I feel your pain. I own an Arab and I can tell you that people hate, hate, hate on Arabians a TON because they think Arabs are too hot, crazy, ugly, or have no talent. Which is downright ridiculous. My Arab is THE CALMEST horse I've ever met in my life and is extremely talented and smart. I'm sorry to hear that the barn owner was so rude to you; Arabs are my personal favorite but I LOVE Appaloosas and they are UNBELIEVABLY talented!  Don't let the BO get to you; some people are just bored with their lives and feel the need to hate, unfortuneately.


----------



## kiltsrhott (Mar 11, 2012)

I haven't ever faced any breed discrimination to that extent, but I have seen local barns that charge extra for thoroughbreds and drafts.

One trainer I sent Ursula to stereotyped her when he first met her. Ursula is half shire and looks the part. He immediately assumed she'd be bargy and strong on the lead. She's not. I assured him she wasn't. He still insisted on using a rope halter on her. I let him do it, but a few days into her training he admitted she was very light on a lead and complemented my work with her. He said she'd work fine in any halter. I basically said "I told you so." I never spent any time working on her ground manners. She never has been pushy or strong with her handler. She's just not like that. Just because you've met one draft like that doesn't mean they all are! He did explain that he doesn't normally believe owners when they send a horse in for training and insist their little angel is really an angel. I get why he'd lose his trust after a while, but give a draft a break!
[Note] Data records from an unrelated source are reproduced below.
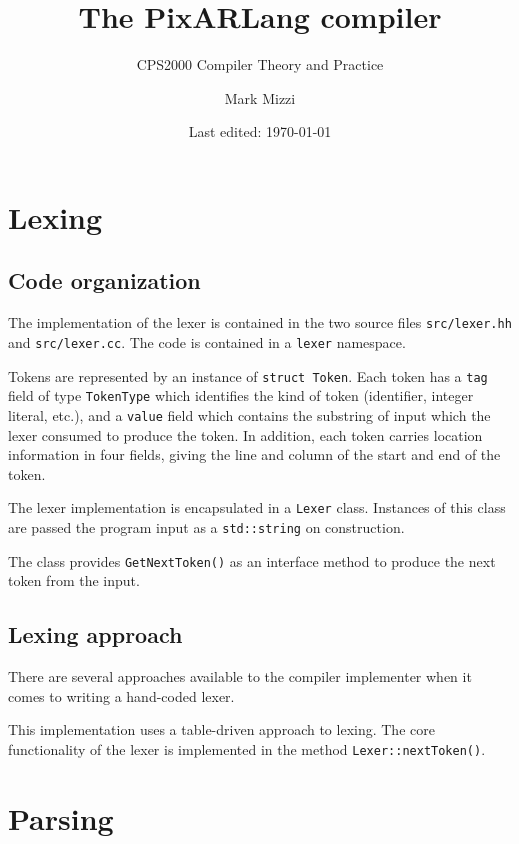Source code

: \documentclass[11pt,a4paper]{scrartcl}
\title{The PixARLang compiler}
\subtitle{CPS2000 Compiler Theory and Practice}
\author{Mark Mizzi}
\date{Last edited: \today}
\begin{document}
\maketitle

\tableofcontents

\newpage

\section{Lexing}

\subsection{Code organization}

The implementation of the lexer is contained in the two source files \verb!src/lexer.hh! and \verb!src/lexer.cc!. The code is contained in a \verb!lexer! namespace.

Tokens are represented by an instance of \verb!struct Token!. Each token has a \verb!tag! field of type \verb!TokenType! which identifies the kind of token (identifier, integer literal, etc.), and a \verb!value! field which contains the substring of input which the lexer consumed to produce the token. In addition, each token carries location information in four fields, giving the line and column of the start and end of the token.

The lexer implementation is encapsulated in a \verb!Lexer! class. Instances of this class are passed the program input as a \verb!std::string! on construction.

The class provides \verb!GetNextToken()! as an interface method to produce the next token from the input.

\subsection{Lexing approach}

There are several approaches available to the compiler implementer when it comes to writing a hand-coded lexer.

This implementation uses a table-driven approach to lexing. The core functionality of the lexer is implemented in the method \verb!Lexer::nextToken()!.

\newpage

\section{Parsing}
\end{document}
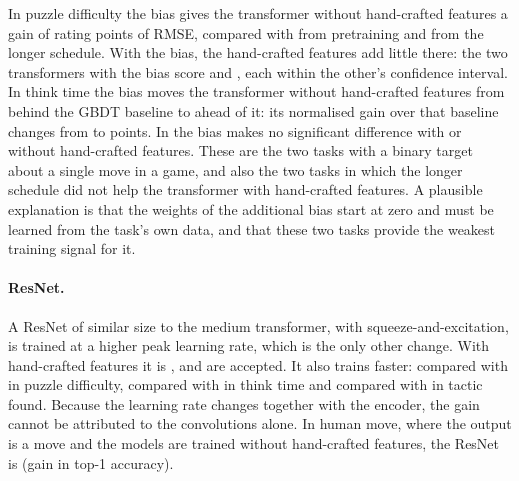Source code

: \documentclass[11pt]{article}
\begin{document}
In puzzle difficulty the bias gives the transformer without hand-crafted
features a gain of
rating points of RMSE, compared with
from pretraining and
from the longer schedule. With the bias, the hand-crafted features add little
there: the two transformers with the bias score
 and
, each within the
other's confidence interval. In think time the bias moves the transformer
without hand-crafted features from behind the GBDT baseline to ahead of it:
its normalised gain over that baseline changes from
 to
 points. In
 the bias makes
no significant difference with or without hand-crafted features. These are
the two tasks with a binary target about a single move in a game, and also
the two tasks in which the longer schedule did not help the transformer with
hand-crafted features. A plausible explanation is that the weights of the
additional bias start at zero and must be learned from the task's own data,
and that these two tasks provide the weakest training signal for it.

\paragraph{ResNet.}
A ResNet of similar size to the medium transformer, with
squeeze-and-excitation, is trained at a higher peak learning rate, which is
the only other change. With hand-crafted features it is
, and
 are accepted. It also trains faster:
 compared with
 in puzzle
difficulty,  compared with
 in think time and
 compared with
 in tactic found.
Because the learning rate changes together with the encoder, the gain cannot
be attributed to the convolutions alone. In human move, where the output is
a move and the models are trained without hand-crafted features, the ResNet
is  (gain
 in top-1 accuracy).
\end{document}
I can understand a boarding facility that may not want to accept stallions, if they don't have the facilities necessary to safely house one, but it's ridiculous that they would discriminate against certain breeds, and even mares. My family barn has 3 appaloosas in it. All three appaloosas are piece of cake to handle and none of them have an aggressive bone in their bodies.
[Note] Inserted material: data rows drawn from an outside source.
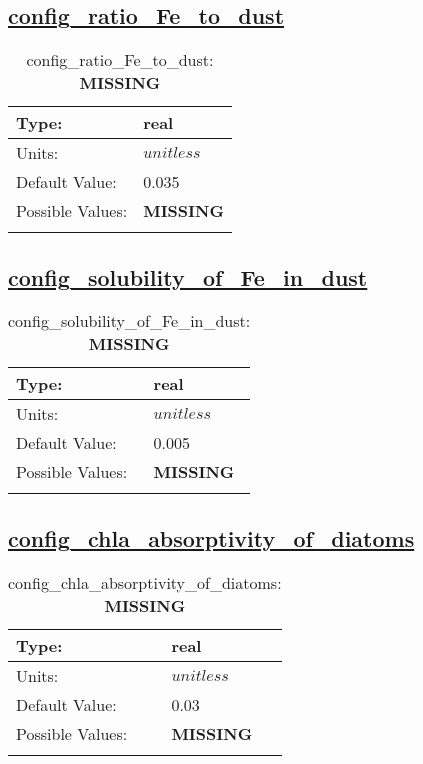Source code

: \subsection[config\_ratio\_Fe\_to\_dust]{\hyperref[sec:nm_tab_biogeochemistry]{config\_ratio\_Fe\_to\_dust}}
\label{subsec:nm_sec_config_ratio_Fe_to_dust}
\begin{center}
\begin{longtable}{| p{2.0in} || p{4.0in} |}
    \hline
    Type: & real \\
    \hline
    Units: & $unitless$ \\
    \hline
    Default Value: & 0.035 \\
    \hline
    Possible Values: & {\bf \color{red} MISSING} \\
    \hline
    \caption{config\_ratio\_Fe\_to\_dust: {\bf \color{red} MISSING}}
\end{longtable}
\end{center}
\subsection[config\_solubility\_of\_Fe\_in\_dust]{\hyperref[sec:nm_tab_biogeochemistry]{config\_solubility\_of\_Fe\_in\_dust}}
\label{subsec:nm_sec_config_solubility_of_Fe_in_dust}
\begin{center}
\begin{longtable}{| p{2.0in} || p{4.0in} |}
    \hline
    Type: & real \\
    \hline
    Units: & $unitless$ \\
    \hline
    Default Value: & 0.005 \\
    \hline
    Possible Values: & {\bf \color{red} MISSING} \\
    \hline
    \caption{config\_solubility\_of\_Fe\_in\_dust: {\bf \color{red} MISSING}}
\end{longtable}
\end{center}
\subsection[config\_chla\_absorptivity\_of\_diatoms]{\hyperref[sec:nm_tab_biogeochemistry]{config\_chla\_absorptivity\_of\_diatoms}}
\label{subsec:nm_sec_config_chla_absorptivity_of_diatoms}
\begin{center}
\begin{longtable}{| p{2.0in} || p{4.0in} |}
    \hline
    Type: & real \\
    \hline
    Units: & $unitless$ \\
    \hline
    Default Value: & 0.03 \\
    \hline
    Possible Values: & {\bf \color{red} MISSING} \\
    \hline
    \caption{config\_chla\_absorptivity\_of\_diatoms: {\bf \color{red} MISSING}}
\end{longtable}
\end{center}
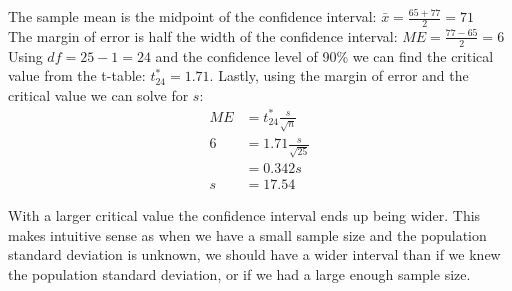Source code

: {
{
The sample mean is the midpoint of the confidence interval: $\bar{x} = \frac{65 + 77}{2} = 71$ \\
The margin of error is half the width of the confidence interval: $ME = \frac{77 - 65}{2} = 6$ \\
Using $df = 25 - 1 = 24$ and the confidence level of 90\% we can find the critical value from the t-table: $t^*_{24} = 1.71$. Lastly, using the margin of error and the critical value we can solve for $s$:
\begin{align*}
ME &= t^*_{24} \frac{s}{\sqrt{n}} \\
6 &= 1.71 \frac{s}{\sqrt{25}} \\
&= 0.342 s \\
s &= 17.54
\end{align*}
}
}

%

{
With a larger critical value the confidence interval ends up being wider. This makes intuitive sense as when we have a small sample size and the population standard deviation is unknown, we should have a wider interval than if we knew the population standard deviation, or if we had a large enough sample size.
}


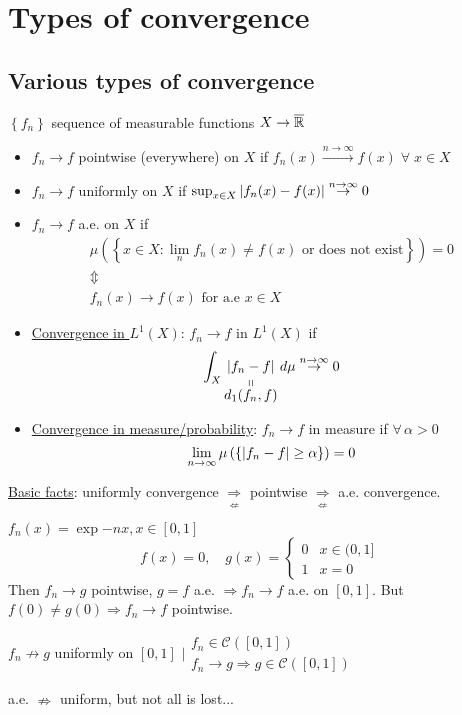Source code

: \newpage
\section{Types of convergence}
\subsection{Various types of convergence}
\(\left\lbrace f_n \right\rbrace\) sequence of measurable functions \(X \to \barreal\)
\begin{itemize}
    \item \(f_n \to f\) pointwise (everywhere) on \(X\) if \(f_n(x) \overset{n \to \infty}{\to} f(x) \; \forall \; x \in X\)
    \item \(f_n \to f\) uniformly on \(X\) if \(\sup_{x \in X} \abs{f_n(x) - f(x)} \overset{n \to \infty}{\to} 0\)
    \item \(f_n \to f\) a.e. on \(X\) if 
    \[
        \begin{array}{c}
            \mu\left(\left\{ x \in X : \lim_n f_n(x) \neq f(x) \mbox{ or does not exist} \right\}\right) = 0 \\
            \Updownarrow \\
            f_n(x) \to f(x) \mbox{ for a.e } x \in X
        \end{array}
    \]
    \item \underline{Convergence in \(L^1(X)\)}: \(f_n \to f\) in \(L^1(X)\) if 
    \[
        \int_X \stackbelow{\abs{f_n - f}}{d_1(f_n, f)} \, d\mu \overset{n\to \infty}{\to} 0
    \]
    \item \underline{Convergence in measure/probability}: \(f_n \to f\) in measure if \(\forall \, \alpha > 0\)
    \[
        \lim_{n\to \infty} \mu\left(\left\{ \abs{f_n - f} \geq \alpha \right\}\right) = 0
    \]
\end{itemize}
\noindent\underline{Basic facts}: uniformly convergence \(\underset{\displaystyle\nLeftarrow}{\Rightarrow}\) pointwise \(\underset{\displaystyle\nLeftarrow}{\Rightarrow}\) a.e. convergence.

\begin{example}
    \(f_n (x) = \exp{-nx}, x \in [0,1]\)
    \[
        f(x) = 0, \quad g(x) = \begin{cases}
            0 & x \in (0, 1]\\ 1 & x = 0
        \end{cases}
    \]
    Then \(f_n \to g\) pointwise, \(g = f\) a.e. \(\Rightarrow f_n \to f\) a.e. on \([0,1]\). But \(f(0) \neq g(0) \Rightarrow f_n \to f\) pointwise. 
    
    \(f_n \nrightarrow g\) uniformly on \([0,1]\) \(\bigg\lvert \begin{array}{l}
        f_n \in \mathcal{C}([0,1]) \\ f_n \to g \Rightarrow g \in \mathcal{C}([0,1])
    \end{array}\)
    
    a.e. \(\nRightarrow\) uniform, but not all is lost...
\end{example}
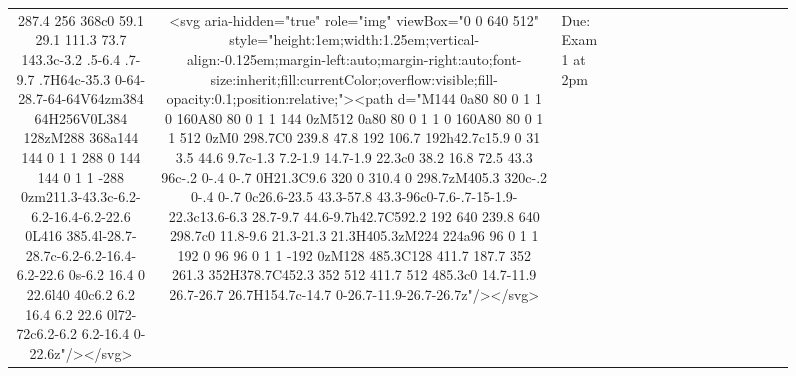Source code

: \documentclass[
]{article}
\begin{document}
\begin{figure*}
\begin{longtable*}{cclllccccccccccl}
287.4 256 368c0 59.1 29.1 111.3 73.7 143.3c-3.2 .5-6.4 .7-9.7 .7H64c-35.3 0-64-28.7-64-64V64zm384 64H256V0L384 128zM288 368a144 144 0 1 1 288 0 144 144 0 1 1 -288 0zm211.3-43.3c-6.2-6.2-16.4-6.2-22.6 0L416 385.4l-28.7-28.7c-6.2-6.2-16.4-6.2-22.6 0s-6.2 16.4 0 22.6l40 40c6.2 6.2 16.4 6.2 22.6 0l72-72c6.2-6.2 6.2-16.4 0-22.6z"/></svg> & <svg aria-hidden="true" role="img" viewBox="0 0 640 512" style="height:1em;width:1.25em;vertical-align:-0.125em;margin-left:auto;margin-right:auto;font-size:inherit;fill:currentColor;overflow:visible;fill-opacity:0.1;position:relative;"><path d="M144 0a80 80 0 1 1 0 160A80 80 0 1 1 144 0zM512 0a80 80 0 1 1 0 160A80 80 0 1 1 512 0zM0 298.7C0 239.8 47.8 192 106.7 192h42.7c15.9 0 31 3.5 44.6 9.7c-1.3 7.2-1.9 14.7-1.9 22.3c0 38.2 16.8 72.5 43.3 96c-.2 0-.4 0-.7 0H21.3C9.6 320 0 310.4 0 298.7zM405.3 320c-.2 0-.4 0-.7 0c26.6-23.5 43.3-57.8 43.3-96c0-7.6-.7-15-1.9-22.3c13.6-6.3 28.7-9.7 44.6-9.7h42.7C592.2 192 640 239.8 640 298.7c0 11.8-9.6 21.3-21.3 21.3H405.3zM224 224a96 96 0 1 1 192 0 96 96 0 1 1 -192 0zM128 485.3C128 411.7 187.7 352 261.3 352H378.7C452.3 352 512 411.7 512 485.3c0 14.7-11.9 26.7-26.7 26.7H154.7c-14.7 0-26.7-11.9-26.7-26.7z"/></svg> & Due: Exam 1 at 2pm \\ 

\end{longtable*}
\end{figure*}
\end{document}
Whatever, it's their loss. If they're that weird about things, it's probably best to find somewhere else to board.


----------



## Boo Walker (Jul 25, 2012)

I wouldn't even bother to email her back. Even if you were able to change her mind, the first episode (which may be normal settling in) will send her in a tail spin again and you'll just have to move anyway.
Keep looking and chalk this one up to human ignorance.


----------



## Corporal (Jul 29, 2010)

_"Dear BO,
Trouble may not do very WELL at your facility, but I ASSURE YOU that he is NOT an evangelist or a philanthropist, those that "do good" to others, if that is your primary concern.
Sincerely,
Your NOT new boarder"_


----------



## horselovinguy (Oct 1, 2013)

Find another barn.
If you want to reply again to her email...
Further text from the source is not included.